- **EXERCISE DESCRIPTION**: Where in the data below does the word "const" appear? Copy every line that has it.
____ DATA SUPPLIED
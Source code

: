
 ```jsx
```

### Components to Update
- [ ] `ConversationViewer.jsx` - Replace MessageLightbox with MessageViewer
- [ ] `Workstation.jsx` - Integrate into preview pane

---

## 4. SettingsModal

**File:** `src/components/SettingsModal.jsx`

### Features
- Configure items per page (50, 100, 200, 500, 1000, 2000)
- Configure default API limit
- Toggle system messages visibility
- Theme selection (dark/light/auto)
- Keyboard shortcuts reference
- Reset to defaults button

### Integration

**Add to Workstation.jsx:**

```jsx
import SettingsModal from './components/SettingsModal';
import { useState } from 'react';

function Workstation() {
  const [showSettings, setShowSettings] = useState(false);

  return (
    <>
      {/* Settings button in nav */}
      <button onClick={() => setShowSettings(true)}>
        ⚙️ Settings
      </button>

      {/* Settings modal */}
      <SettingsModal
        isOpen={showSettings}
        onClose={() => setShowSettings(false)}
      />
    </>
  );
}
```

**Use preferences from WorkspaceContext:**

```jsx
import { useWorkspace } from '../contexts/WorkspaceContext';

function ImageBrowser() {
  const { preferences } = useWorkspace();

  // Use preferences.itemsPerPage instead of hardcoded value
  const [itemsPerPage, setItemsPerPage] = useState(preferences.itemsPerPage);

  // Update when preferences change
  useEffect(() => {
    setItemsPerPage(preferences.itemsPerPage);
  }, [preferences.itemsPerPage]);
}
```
________
____ DATA SUPPLIED
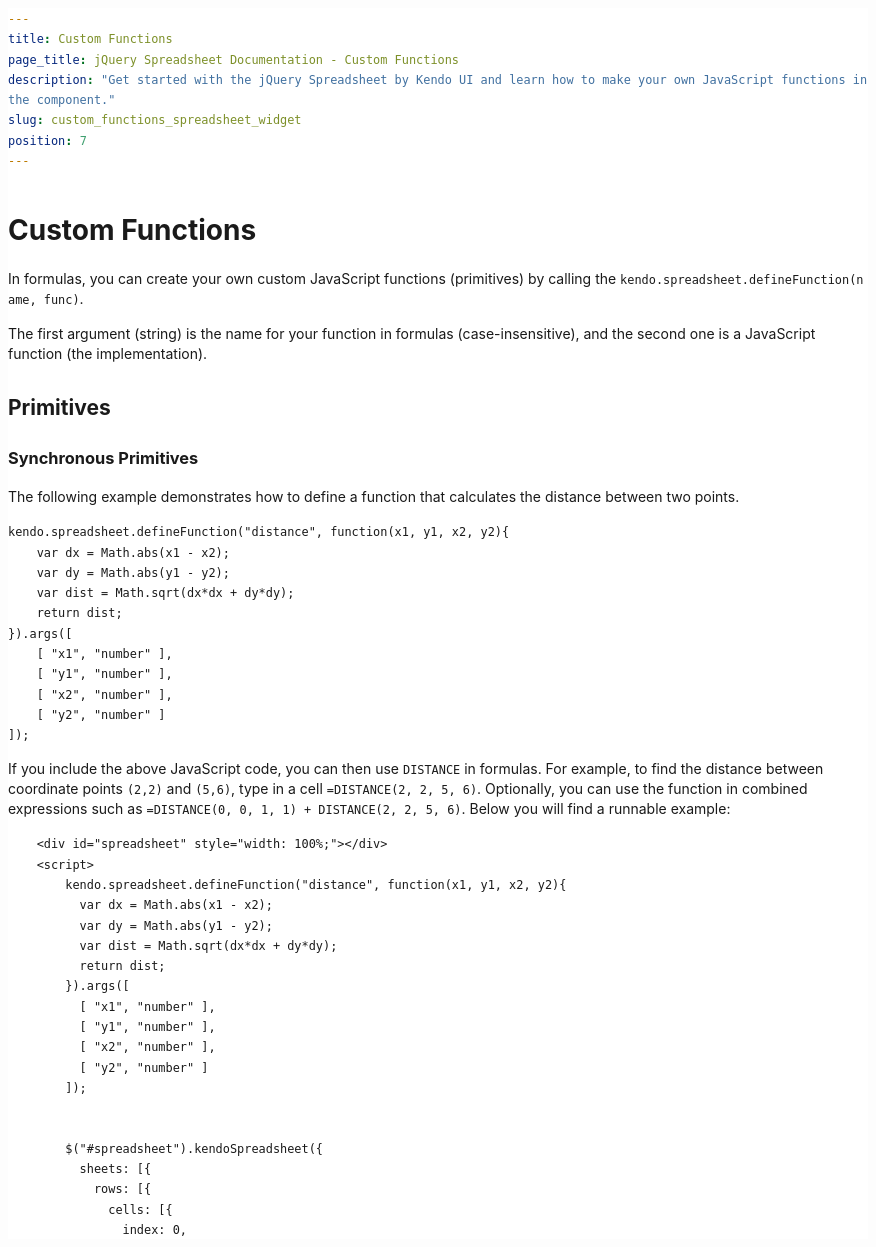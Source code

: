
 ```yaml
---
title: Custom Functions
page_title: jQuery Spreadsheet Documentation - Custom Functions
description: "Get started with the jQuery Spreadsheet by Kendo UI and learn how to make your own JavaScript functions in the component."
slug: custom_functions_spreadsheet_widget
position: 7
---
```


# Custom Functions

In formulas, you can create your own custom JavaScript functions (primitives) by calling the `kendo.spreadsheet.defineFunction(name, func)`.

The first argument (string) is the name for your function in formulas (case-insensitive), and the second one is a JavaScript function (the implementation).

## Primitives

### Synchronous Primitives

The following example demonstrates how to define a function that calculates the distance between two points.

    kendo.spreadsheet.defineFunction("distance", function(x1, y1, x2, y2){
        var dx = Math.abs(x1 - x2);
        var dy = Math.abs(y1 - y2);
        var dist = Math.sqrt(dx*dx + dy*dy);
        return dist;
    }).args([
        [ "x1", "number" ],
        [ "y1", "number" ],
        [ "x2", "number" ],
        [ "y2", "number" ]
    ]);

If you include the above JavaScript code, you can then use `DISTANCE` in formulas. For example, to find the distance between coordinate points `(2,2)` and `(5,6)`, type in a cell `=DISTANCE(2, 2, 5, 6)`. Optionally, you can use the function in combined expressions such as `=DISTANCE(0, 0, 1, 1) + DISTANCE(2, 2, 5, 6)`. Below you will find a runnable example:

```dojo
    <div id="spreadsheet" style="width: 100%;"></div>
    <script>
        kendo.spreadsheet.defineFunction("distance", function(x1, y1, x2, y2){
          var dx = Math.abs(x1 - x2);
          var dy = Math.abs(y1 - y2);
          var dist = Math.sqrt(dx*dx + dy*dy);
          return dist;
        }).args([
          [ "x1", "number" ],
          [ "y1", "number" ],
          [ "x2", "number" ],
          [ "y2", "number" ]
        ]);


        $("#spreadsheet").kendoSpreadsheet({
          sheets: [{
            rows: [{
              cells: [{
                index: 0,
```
________
- **TASK RESPONSE**:
  const [showSettings, setShowSettings] = useState(false);
  const { preferences } = useWorkspace();
  const [itemsPerPage, setItemsPerPage] = useState(preferences.itemsPerPage);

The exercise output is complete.